Former AgResearch scientist, Ian Knowles, likes to lead from the front when it comes to sheep and plant trials and comparative experiments on his diverse hill country farm.
He farms about 4000 ewes and 1000 hoggets at Glenmark Springs and most of the genetics have come out of trial mobs he still runs to find out what works and what doesn't.
"Also with the plant genetics, if there's anything new or novel, I'm pretty keen to get a couple of hectares in to see what it looks like on the farm," he says.
The 2023 Canterbury Ballance Farm Environment Awards supreme winner has done extensive fertiliser trials too.
“For four or five years I ran fertiliser trials on two different sites on the property with all the conventional fertilisers and also comparing them with more natural type products, like seaweed-based fertilisers.”
He found natural fertilisers to be a lot more unpredictable than chemical products.
“You're seeing some results you weren't expecting and then often you weren't getting the results that you were hoping for.
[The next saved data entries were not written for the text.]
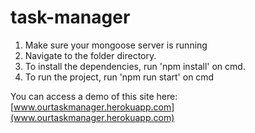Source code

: # task-manager
1. Make sure your mongoose server is running
2. Navigate to the folder directory.
3. To install the dependencies, run 'npm install' on cmd.  
4. To run the project, run 'npm run start' on cmd

You can access a demo of this site here: [www.ourtaskmanager.herokuapp.com](www.ourtaskmanager.herokuapp.com)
Sometimes it would take maybe 18 months or two years to see a result,” he says.
Environmental stewardship is a key part of Ian’s land management plan.
To stop soil erosion, 35 hectares of steep or uncultivable land has been planted in poplar poles, and at the back of the farm, he's even planted a fruit orchard around a drafting yard.
There are some scenic surprises dotted around the dryland property that Ian’s parents purchased 20 years ago.
Native gullies that have never been developed divide the steep hills, and large outcrops of limestone rocks jut out of summer-parched land.
Some of the outcrops are archaeological sites as they contain examples of Māori rock drawings.
"There's 26 individual drawings that have been noted and reported on and there may be more but some of the areas are not that easy to get to," he says.
An iwi covenant or kawenata ensures they stay the way they are.
Not far away in a paddock are a herd of lanky ostriches.
Ian has about 40 on his farm and the two breeding groups have started laying eggs.
“They tend just to find a bit of dirt and start laying, but on the hill country the eggs do tend to roll around a bit!”
Last year's chicks, which are now as big as their parents are sharing the grazing duties with the sheep.
“The only challenge we have for the young birds is keeping them warm and dry until they're big enough to look after themselves, and after that, they're pretty much bulletproof.”
He is not sure yet if he will farm them commercially for their meat.
“If you don't have a market for the product, there's no point in really multiplying them up. So, at the moment, we're a wee bit in limbo.”